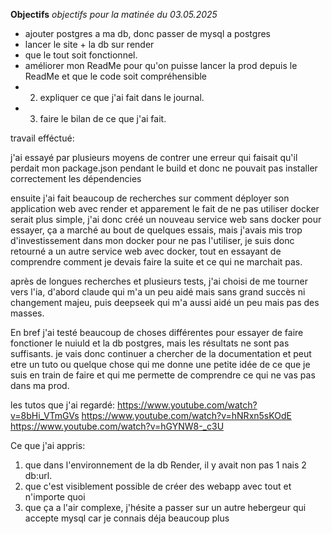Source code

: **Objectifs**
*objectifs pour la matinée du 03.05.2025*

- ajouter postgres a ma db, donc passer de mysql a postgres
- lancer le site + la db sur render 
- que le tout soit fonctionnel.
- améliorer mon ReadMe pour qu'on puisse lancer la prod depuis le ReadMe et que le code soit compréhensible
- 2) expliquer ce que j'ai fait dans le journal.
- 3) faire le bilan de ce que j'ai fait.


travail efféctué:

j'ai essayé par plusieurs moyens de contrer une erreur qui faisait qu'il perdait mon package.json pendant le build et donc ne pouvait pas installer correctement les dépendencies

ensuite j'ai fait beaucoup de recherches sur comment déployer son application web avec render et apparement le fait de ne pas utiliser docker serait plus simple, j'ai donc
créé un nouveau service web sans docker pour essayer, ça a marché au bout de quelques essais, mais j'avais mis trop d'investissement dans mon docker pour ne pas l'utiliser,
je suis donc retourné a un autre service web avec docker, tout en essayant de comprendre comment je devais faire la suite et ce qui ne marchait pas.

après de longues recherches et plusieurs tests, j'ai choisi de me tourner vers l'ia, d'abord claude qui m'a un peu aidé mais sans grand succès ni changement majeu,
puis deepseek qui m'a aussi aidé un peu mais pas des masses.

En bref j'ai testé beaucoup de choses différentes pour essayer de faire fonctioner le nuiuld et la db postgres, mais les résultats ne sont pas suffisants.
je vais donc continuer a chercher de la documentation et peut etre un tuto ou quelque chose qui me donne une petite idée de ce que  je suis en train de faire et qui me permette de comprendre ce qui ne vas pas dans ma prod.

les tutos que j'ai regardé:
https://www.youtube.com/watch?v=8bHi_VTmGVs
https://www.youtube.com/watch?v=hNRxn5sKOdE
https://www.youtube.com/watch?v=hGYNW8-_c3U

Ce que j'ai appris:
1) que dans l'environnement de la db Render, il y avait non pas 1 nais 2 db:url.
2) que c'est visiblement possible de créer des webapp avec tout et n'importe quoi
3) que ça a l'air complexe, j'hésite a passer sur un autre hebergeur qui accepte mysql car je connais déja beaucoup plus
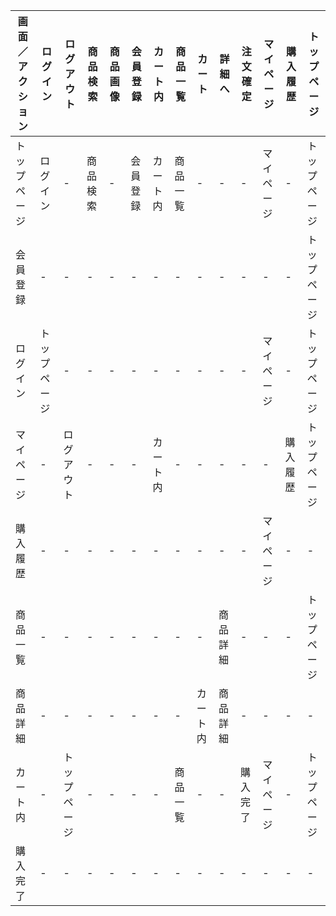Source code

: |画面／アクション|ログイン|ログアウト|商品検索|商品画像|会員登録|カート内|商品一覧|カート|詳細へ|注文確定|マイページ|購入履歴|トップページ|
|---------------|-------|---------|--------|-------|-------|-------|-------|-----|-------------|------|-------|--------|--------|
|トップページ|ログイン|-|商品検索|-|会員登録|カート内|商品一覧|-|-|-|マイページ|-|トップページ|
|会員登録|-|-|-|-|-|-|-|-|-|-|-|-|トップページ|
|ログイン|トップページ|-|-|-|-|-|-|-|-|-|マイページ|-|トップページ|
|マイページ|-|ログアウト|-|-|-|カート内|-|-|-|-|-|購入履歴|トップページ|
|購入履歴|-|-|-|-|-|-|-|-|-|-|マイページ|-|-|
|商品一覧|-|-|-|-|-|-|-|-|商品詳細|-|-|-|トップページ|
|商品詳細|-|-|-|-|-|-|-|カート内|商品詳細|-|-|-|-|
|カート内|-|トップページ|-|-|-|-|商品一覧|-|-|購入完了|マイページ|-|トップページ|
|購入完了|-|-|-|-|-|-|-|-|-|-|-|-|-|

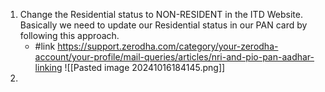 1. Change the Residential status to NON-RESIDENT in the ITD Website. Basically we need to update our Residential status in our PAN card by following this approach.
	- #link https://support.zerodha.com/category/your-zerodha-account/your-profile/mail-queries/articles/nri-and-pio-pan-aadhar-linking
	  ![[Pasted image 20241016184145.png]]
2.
· · · · · · ·
Task instructions:
From the data above, reproduce word for word the lines running from the line with "- ajouter postgres" to the line with "En bref j'ai", ends included.

Reply:
- ajouter postgres a ma db, donc passer de mysql a postgres
- lancer le site + la db sur render 
- que le tout soit fonctionnel.
- améliorer mon ReadMe pour qu'on puisse lancer la prod depuis le ReadMe et que le code soit compréhensible
- 2) expliquer ce que j'ai fait dans le journal.
- 3) faire le bilan de ce que j'ai fait.


travail efféctué:

j'ai essayé par plusieurs moyens de contrer une erreur qui faisait qu'il perdait mon package.json pendant le build et donc ne pouvait pas installer correctement les dépendencies

ensuite j'ai fait beaucoup de recherches sur comment déployer son application web avec render et apparement le fait de ne pas utiliser docker serait plus simple, j'ai donc
créé un nouveau service web sans docker pour essayer, ça a marché au bout de quelques essais, mais j'avais mis trop d'investissement dans mon docker pour ne pas l'utiliser,
je suis donc retourné a un autre service web avec docker, tout en essayant de comprendre comment je devais faire la suite et ce qui ne marchait pas.

après de longues recherches et plusieurs tests, j'ai choisi de me tourner vers l'ia, d'abord claude qui m'a un peu aidé mais sans grand succès ni changement majeu,
puis deepseek qui m'a aussi aidé un peu mais pas des masses.

En bref j'ai testé beaucoup de choses différentes pour essayer de faire fonctioner le nuiuld et la db postgres, mais les résultats ne sont pas suffisants.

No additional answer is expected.